You should already have a resource group in Azure with Azure Machine Learning. To deploy your DevOps pipeline to Azure Machine Learning, you'll need to create variables for your subscription ID, resource group, and machine learning workspace.

  1. Select the Variables tab on your pipeline edit page.

    Screenshot of variables option in pipeline edit.

  2. Create a new variable, Subscription_ID, and select the checkbox Keep this value secret. Set the value to your Azure portal subscription ID.

  3. Create a new variable for Resource_Group with the name of the resource group for Azure Machine Learning (example: machinelearning).

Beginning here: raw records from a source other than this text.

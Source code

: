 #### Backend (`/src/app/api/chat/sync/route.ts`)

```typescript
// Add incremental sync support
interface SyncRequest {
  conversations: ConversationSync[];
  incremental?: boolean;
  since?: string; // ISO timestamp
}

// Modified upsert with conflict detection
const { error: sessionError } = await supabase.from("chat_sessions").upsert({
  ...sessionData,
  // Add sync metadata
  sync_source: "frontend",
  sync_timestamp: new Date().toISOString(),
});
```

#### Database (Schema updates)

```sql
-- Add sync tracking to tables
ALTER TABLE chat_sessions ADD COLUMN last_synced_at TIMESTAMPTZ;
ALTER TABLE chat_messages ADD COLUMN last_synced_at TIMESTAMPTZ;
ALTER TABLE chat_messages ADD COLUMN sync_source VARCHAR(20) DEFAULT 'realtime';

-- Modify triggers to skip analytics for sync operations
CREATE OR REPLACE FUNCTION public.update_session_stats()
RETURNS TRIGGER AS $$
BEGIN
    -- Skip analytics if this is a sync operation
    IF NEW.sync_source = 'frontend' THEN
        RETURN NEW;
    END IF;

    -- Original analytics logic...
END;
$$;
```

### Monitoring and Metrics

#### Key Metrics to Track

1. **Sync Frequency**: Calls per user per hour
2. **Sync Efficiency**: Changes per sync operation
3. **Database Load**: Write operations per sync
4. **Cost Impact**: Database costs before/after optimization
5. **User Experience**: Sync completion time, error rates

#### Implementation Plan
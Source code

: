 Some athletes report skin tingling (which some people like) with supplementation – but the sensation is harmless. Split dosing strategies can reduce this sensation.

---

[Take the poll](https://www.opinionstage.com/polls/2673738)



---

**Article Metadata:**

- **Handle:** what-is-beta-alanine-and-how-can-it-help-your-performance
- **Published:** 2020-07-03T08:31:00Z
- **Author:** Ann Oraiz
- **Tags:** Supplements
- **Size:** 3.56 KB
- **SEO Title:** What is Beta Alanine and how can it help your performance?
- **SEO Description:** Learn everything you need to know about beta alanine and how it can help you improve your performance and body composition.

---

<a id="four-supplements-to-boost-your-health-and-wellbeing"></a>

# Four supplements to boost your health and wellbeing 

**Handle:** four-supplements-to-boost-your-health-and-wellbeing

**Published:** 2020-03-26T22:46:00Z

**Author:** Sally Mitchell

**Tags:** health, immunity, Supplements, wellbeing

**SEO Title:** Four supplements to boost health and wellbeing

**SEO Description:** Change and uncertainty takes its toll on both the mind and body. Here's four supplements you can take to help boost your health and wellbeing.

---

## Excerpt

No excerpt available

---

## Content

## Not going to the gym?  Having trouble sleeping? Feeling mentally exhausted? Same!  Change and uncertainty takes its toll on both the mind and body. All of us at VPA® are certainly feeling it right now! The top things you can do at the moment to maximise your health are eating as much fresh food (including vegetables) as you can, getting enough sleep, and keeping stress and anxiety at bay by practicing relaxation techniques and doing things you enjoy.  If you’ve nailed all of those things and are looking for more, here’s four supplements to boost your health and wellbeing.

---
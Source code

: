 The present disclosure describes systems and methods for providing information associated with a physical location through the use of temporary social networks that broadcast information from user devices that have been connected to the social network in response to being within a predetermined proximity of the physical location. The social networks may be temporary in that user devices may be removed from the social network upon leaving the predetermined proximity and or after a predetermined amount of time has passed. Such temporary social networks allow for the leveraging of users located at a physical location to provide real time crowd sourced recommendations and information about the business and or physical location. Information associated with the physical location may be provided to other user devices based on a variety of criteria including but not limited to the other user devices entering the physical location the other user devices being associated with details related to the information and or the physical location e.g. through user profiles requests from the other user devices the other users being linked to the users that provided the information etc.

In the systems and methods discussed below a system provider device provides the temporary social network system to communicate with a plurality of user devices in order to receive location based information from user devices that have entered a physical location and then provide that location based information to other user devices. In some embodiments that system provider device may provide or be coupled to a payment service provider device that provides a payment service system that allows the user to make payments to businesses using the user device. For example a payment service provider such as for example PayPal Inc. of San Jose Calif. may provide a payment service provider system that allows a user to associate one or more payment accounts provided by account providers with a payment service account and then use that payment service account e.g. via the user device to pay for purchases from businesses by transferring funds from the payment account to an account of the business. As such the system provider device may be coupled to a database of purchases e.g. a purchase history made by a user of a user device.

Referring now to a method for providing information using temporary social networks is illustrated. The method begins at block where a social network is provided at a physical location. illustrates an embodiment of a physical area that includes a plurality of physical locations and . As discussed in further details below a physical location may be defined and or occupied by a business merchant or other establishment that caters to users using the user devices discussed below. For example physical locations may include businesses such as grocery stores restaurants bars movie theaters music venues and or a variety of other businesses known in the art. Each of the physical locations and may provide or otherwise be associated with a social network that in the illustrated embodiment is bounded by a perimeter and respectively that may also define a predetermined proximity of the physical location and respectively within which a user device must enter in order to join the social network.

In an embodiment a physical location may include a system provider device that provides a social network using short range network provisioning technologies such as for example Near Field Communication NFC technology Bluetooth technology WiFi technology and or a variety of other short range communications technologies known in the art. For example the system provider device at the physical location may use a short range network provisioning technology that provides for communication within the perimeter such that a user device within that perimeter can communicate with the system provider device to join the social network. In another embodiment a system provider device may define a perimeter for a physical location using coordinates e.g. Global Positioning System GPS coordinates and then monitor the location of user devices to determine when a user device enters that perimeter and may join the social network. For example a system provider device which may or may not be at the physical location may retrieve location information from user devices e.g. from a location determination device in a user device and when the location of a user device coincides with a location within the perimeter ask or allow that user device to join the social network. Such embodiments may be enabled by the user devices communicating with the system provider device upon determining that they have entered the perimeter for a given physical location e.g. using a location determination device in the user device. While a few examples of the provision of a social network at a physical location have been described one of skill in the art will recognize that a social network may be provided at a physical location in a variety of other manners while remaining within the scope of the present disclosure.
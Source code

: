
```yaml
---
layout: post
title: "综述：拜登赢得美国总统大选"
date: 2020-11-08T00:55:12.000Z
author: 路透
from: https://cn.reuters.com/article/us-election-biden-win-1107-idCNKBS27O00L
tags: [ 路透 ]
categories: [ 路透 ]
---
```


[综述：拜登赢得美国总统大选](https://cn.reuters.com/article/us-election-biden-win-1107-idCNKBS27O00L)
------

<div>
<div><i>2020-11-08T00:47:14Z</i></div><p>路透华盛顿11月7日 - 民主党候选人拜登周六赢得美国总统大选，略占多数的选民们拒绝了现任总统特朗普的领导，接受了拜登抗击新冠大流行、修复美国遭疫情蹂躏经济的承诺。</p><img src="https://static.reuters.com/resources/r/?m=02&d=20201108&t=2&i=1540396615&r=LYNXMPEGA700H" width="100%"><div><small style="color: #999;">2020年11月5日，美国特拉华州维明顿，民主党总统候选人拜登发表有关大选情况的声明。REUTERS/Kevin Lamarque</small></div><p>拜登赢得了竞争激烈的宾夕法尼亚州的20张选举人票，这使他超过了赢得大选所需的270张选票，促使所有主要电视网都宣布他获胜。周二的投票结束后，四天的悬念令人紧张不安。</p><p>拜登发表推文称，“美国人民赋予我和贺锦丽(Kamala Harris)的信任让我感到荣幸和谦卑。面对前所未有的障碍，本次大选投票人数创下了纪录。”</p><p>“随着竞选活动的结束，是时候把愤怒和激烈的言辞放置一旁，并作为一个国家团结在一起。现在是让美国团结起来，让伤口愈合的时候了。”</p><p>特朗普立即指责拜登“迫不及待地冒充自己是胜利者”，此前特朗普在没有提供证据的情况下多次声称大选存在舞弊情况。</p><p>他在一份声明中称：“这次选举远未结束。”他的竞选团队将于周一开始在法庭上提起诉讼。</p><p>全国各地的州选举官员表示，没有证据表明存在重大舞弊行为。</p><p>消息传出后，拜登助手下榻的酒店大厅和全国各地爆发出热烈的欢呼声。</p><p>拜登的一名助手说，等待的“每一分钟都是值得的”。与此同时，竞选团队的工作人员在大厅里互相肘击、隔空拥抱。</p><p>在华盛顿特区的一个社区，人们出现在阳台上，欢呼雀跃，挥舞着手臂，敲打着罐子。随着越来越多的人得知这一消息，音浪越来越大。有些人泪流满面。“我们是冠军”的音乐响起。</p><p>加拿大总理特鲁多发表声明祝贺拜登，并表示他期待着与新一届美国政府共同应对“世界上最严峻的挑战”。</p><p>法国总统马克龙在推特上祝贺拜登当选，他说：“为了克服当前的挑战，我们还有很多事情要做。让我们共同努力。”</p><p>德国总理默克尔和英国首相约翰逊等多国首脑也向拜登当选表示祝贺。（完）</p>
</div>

  4. Create a new variable for AzureML_Workspace_Name with the name of your Azure Machine Learning workspace (example: docs-ws).

  5. Select Save to save your variables.

Step 6: Build your YAML pipeline

Delete the starter pipeline and replace it with the following YAML code. In this pipeline, you'll:

  • Use the Python version task to set up Python 3.8 and install the SDK requirements.
  • Use the Bash task to run bash scripts for the Azure Machine Learning SDK and CLI.
  • Use the Azure CLI task to pass the values of your three variables and use papermill to run your Jupyter notebook and push output to Azure Machine Learning.
trigger:
- main

pool:
  vmImage: ubuntu-latest

steps:
- task: UsePythonVersion@0
  inputs:
    versionSpec: '3.8'
- script: pip install -r sdk/python/dev-requirements.txt
  displayName: 'pip install notebook reqs'
- task: Bash@3
  inputs:
    filePath: 'sdk/python/setup.sh'
  displayName: 'set up sdk'

- task: Bash@3
  inputs:
    filePath: 'cli/setup.sh'
  displayName: 'set up CLI'

- task: AzureCLI@2
  inputs:
    azureSubscription: 'your-azure-subscription'
    scriptType: 'bash'
    scriptLocation: 'inlineScript'
    inlineScript: |
           sed -i -e "s/<SUBSCRIPTION_ID>/$(SUBSCRIPTION_ID)/g" sklearn-diabetes.ipynb
           sed -i -e "s/<RESOURCE_GROUP>/$(RESOURCE_GROUP)/g" sklearn-diabetes.ipynb
           sed -i -e "s/<AML_WORKSPACE_NAME>/$(AZUREML_WORKSPACE_NAME)/g" sklearn-diabetes.ipynb
           sed -i -e "s/DefaultAzureCredential/AzureCliCredential/g" sklearn-diabetes.ipynb
           papermill -k python sklearn-diabetes.ipynb sklearn-diabetes.output.ipynb
    workingDirectory: 'sdk/python/jobs/single-step/scikit-learn/diabetes'

Step 7: Verify your pipeline run

  1. Open your completed pipeline run and view the AzureCLI task. Check the task view to verify that the output task finished running.

    Screenshot of machine learning output to Azure Machine Learning.

  2. Open Azure Machine Learning studio and navigate to the completed sklearn-diabetes-example job. On the Metrics tab, you should see the training results.

    Screenshot of training results.

Clean up resources

If you're not going to continue to use your pipeline, delete your Azure DevOps project. In Azure portal, delete your resource group and Azure Machine Learning instance.